演算法題——Course Schedule(C++)有向圖求解BFS
題目描述:
There are a total of n courses you have to take, labeled from 0 to n - 1.
Some courses may have prerequisites, for example to take course 0 you have to first take course 1, which is expressed as a pair: [0,1]
Given the total number of courses and a list of prerequisite pairs, is it possible for you to finish all courses?
For example:
“ 2, [[1,0],[0,1]] ”
There are a total of 2 courses to take. To take course 1 you should have finished course 0, and to take course 0 you should also have finished course 1. So it is impossible.
讀題:
將課程順序轉換為有向圖的形式,該有向圖中無環則為true。
知識儲備:
1. pair
對於pair類,由於它只有兩個元素,分別名為first和second,因此直接使用普通的點操作符即可訪問其成員。
pair<string, string> a("apple", "banana");
string name;
name = a.second;//banana
2.vector
基本操作
(1)標頭檔案#include.
(2)建立vector物件,vector vec;
(3)尾部插入數字:vec.push_back(a);
(4)使用下標訪問元素:vec[0] 下標從0開始;
(5)向量大小:vec.size();
3.stack
後入先出(LIFO)
(1)標頭檔案#include.
(2)empty() :堆疊為空則返回真;
(3)pop() :移除棧頂元素
(4)push() :在棧頂增加元素
(5)size() :返回棧中元素數目
(6)top() :返回棧頂元素
解題思路
假設第一個限制條件為[1<–2]
使用BFS遍歷圖:
1.將輸入的限制條件轉換為鄰接表,
vector< vector> seq(numCourses);
seq[prerequisites[i].second].push_back(prerequisites[i].first);
vector pre = seq[i] 的集合為以結點 i 為前置條件的其他結點;
eg:seq[2]=1
2.計算每個結點的入度(有向圖箭頭所指的方向,即有前置條件的情況)
indegree[seq[i][j]]++;
eg: indegree[1] = 1;
3.若一個結點的入度為0,說明在它前面沒有前置條件,因此一定完成。從入度0的結點開始入棧,如果這個結點是其他結點的前置條件, 將後續結點的入度-1,若後續結點-1後等於0,則又進棧。直到棧為空,說明已經將符合要求的結點都完成了。統計符合要求的結點數量,若與課程數量相同,則說明全部都完成了。
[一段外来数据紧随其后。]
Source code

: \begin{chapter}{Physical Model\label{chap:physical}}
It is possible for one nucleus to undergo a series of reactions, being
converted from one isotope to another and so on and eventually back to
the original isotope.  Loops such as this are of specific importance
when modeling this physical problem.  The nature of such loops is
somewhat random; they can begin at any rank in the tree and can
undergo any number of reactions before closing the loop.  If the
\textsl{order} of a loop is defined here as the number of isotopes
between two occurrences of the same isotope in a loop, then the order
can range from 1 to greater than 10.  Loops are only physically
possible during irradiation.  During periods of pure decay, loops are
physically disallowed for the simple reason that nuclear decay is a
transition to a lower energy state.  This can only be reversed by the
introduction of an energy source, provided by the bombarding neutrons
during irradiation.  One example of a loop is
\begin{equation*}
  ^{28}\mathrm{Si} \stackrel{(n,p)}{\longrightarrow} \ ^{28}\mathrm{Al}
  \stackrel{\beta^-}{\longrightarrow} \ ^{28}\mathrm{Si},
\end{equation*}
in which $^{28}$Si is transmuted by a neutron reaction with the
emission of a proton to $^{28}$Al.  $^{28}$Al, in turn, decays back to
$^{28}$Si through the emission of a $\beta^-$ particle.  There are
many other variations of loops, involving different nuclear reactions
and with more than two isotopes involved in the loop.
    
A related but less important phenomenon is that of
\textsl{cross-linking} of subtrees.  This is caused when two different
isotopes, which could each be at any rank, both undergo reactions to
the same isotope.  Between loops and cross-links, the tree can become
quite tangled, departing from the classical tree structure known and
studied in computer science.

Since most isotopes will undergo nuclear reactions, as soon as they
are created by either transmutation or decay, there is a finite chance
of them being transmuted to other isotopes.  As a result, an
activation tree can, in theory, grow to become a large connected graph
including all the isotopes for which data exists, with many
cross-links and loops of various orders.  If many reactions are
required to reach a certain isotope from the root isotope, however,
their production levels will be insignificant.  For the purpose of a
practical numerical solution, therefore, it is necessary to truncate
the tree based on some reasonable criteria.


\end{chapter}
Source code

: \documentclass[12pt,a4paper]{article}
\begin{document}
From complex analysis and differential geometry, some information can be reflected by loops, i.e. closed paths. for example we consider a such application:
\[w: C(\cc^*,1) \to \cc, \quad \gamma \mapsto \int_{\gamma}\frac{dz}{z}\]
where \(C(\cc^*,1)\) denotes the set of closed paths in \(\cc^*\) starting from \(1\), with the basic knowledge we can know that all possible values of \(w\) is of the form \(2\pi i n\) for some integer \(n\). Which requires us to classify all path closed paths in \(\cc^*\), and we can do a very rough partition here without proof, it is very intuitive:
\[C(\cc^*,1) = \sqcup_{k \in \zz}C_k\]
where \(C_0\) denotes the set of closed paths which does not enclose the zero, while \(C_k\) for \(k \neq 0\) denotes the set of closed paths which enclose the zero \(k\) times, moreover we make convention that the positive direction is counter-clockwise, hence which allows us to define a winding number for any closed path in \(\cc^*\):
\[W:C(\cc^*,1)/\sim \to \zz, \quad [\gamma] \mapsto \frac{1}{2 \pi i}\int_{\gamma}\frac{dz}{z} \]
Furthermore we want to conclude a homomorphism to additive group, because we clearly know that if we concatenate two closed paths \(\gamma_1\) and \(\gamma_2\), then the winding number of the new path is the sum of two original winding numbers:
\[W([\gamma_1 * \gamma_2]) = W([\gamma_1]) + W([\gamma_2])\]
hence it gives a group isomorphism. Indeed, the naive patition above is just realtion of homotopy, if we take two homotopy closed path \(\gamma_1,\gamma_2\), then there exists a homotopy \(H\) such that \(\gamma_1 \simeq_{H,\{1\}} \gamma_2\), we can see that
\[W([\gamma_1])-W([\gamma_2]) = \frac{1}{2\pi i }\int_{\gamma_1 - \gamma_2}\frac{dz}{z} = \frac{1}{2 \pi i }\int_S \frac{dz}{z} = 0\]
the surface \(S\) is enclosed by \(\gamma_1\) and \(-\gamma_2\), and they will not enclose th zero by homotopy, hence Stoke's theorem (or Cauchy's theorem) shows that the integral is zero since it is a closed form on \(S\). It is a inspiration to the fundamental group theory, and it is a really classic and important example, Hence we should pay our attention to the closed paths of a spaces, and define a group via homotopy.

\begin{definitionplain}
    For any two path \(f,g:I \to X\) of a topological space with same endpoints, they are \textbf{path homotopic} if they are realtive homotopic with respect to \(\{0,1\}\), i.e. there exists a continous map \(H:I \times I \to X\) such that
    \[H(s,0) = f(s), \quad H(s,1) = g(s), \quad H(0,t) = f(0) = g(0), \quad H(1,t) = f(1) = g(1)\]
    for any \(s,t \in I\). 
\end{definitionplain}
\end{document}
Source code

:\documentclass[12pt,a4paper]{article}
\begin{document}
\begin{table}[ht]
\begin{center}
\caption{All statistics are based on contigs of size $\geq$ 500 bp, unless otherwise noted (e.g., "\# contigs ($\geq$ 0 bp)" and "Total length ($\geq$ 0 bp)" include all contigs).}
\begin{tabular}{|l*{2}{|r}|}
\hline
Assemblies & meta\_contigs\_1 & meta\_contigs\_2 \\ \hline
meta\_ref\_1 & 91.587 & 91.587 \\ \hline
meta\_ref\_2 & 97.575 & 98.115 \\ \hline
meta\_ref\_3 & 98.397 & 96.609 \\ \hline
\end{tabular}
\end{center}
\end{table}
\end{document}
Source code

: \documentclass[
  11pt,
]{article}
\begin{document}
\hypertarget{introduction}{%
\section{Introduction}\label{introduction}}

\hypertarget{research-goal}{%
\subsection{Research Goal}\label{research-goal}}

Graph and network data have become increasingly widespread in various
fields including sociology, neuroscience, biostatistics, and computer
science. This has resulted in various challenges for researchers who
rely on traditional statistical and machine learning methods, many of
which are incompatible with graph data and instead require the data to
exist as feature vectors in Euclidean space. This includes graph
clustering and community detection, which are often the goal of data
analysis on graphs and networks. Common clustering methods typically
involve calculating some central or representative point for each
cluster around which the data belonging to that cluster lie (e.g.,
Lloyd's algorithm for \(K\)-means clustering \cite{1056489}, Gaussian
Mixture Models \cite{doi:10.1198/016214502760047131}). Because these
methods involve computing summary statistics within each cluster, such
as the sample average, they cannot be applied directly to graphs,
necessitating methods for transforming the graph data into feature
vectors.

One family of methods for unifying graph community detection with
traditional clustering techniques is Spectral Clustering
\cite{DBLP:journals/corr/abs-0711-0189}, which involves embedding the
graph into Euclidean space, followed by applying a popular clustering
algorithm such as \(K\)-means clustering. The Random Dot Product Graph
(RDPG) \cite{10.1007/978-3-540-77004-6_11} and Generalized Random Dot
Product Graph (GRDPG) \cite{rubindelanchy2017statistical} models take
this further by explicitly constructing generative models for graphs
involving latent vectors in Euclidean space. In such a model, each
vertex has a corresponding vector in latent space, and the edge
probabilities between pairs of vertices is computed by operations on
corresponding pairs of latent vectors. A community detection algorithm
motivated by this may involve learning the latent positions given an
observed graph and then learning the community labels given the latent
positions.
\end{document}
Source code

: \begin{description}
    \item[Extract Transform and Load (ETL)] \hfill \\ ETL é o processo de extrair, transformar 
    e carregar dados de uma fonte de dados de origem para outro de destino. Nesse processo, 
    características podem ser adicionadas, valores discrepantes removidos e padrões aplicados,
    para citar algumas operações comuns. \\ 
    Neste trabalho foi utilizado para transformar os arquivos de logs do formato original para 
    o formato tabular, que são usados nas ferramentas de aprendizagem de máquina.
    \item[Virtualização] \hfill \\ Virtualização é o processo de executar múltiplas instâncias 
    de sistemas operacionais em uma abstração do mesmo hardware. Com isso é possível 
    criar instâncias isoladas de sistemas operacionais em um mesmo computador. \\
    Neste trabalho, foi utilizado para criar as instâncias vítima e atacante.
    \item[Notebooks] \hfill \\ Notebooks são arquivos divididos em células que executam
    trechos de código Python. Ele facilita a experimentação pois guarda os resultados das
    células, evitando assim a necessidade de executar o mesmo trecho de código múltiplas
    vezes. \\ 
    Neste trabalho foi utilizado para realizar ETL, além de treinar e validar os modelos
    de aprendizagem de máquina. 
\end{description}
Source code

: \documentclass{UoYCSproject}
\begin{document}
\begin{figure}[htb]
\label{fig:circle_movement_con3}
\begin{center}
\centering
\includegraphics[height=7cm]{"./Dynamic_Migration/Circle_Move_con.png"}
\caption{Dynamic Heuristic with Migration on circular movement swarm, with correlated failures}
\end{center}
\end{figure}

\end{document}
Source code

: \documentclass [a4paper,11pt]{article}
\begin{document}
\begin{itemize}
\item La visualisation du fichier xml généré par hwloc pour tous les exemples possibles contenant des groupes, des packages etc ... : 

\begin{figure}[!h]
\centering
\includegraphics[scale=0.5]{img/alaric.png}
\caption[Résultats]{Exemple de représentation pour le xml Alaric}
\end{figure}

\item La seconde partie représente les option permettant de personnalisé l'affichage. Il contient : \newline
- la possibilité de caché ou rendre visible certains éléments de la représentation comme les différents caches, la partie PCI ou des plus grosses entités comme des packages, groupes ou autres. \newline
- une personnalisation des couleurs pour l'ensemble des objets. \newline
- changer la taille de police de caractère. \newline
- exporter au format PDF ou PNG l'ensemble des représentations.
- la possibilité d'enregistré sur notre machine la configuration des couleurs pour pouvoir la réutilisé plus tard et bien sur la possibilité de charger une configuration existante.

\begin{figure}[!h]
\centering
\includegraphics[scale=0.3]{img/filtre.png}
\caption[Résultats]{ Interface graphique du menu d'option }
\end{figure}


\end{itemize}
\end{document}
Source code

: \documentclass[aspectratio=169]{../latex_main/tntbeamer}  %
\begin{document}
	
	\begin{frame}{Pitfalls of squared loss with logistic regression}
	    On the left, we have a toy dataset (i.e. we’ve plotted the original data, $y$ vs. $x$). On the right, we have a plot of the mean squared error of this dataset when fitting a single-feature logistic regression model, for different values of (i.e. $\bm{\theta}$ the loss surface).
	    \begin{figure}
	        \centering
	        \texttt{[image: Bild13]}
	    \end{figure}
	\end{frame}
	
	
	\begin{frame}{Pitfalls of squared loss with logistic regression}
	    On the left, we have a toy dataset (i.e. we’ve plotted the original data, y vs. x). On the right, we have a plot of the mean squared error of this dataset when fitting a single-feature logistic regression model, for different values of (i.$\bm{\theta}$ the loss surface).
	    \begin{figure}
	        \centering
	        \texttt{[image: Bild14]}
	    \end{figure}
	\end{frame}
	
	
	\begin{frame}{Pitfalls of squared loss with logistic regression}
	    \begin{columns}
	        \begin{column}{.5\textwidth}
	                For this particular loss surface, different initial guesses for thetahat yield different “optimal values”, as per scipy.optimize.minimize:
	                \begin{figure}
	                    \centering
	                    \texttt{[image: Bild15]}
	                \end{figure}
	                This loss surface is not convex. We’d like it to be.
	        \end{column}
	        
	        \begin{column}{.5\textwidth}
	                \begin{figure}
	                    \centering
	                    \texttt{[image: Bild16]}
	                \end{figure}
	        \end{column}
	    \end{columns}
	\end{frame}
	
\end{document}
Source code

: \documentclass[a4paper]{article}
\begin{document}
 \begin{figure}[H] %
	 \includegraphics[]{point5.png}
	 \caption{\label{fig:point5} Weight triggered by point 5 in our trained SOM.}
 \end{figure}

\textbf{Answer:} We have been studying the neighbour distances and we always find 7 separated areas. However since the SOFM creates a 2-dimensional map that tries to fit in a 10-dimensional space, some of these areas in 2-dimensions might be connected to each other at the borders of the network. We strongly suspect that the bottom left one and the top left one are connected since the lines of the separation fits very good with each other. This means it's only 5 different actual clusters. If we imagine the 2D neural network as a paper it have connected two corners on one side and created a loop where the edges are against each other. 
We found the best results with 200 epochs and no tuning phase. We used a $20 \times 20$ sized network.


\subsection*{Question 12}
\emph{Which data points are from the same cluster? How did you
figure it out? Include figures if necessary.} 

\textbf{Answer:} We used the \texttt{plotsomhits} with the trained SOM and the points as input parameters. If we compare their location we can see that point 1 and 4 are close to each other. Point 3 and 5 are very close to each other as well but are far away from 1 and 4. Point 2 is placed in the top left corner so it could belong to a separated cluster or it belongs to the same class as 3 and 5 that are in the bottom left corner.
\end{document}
for (int i=0; i<seq[cur].size(); i++) {
indegree[seq[cur][i]]--;
if(indegree[seq[cur][i]] == 0)
bStack.push(seq[cur][i]);
}
提交程式碼:
class Solution {
public:
bool canFinish(int numCourses, vector<pair<int, int>>& prerequisites) {
if(numCourses<=1)
return true;
vector<vector<int>> seq(numCourses);
for (int i=0; i<prerequisites.size(); i++) { seq[prerequisites[i].second].push_back(prerequisites[i].first);
}
int indegree[numCourses] = {0};
for (int i=0; i<numCourses; i++) {
for (int j=0; j<seq[i].size(); j++)
indegree[seq[i][j]]++;
}
stack<int> bStack;
for (int i=0; i<numCourses; i++) {
if(indegree[i]==0)
bStack.push(i);
}
int node = 0;
while (!bStack.empty()) {
int cur = bStack.top();
node++;
bStack.pop();
for (int i=0; i<seq[cur].size(); i++) {
indegree[seq[cur][i]]--;
if(indegree[seq[cur][i]] == 0)
bStack.push(seq[cur][i]);
}
}
return node == numCourses;
}
};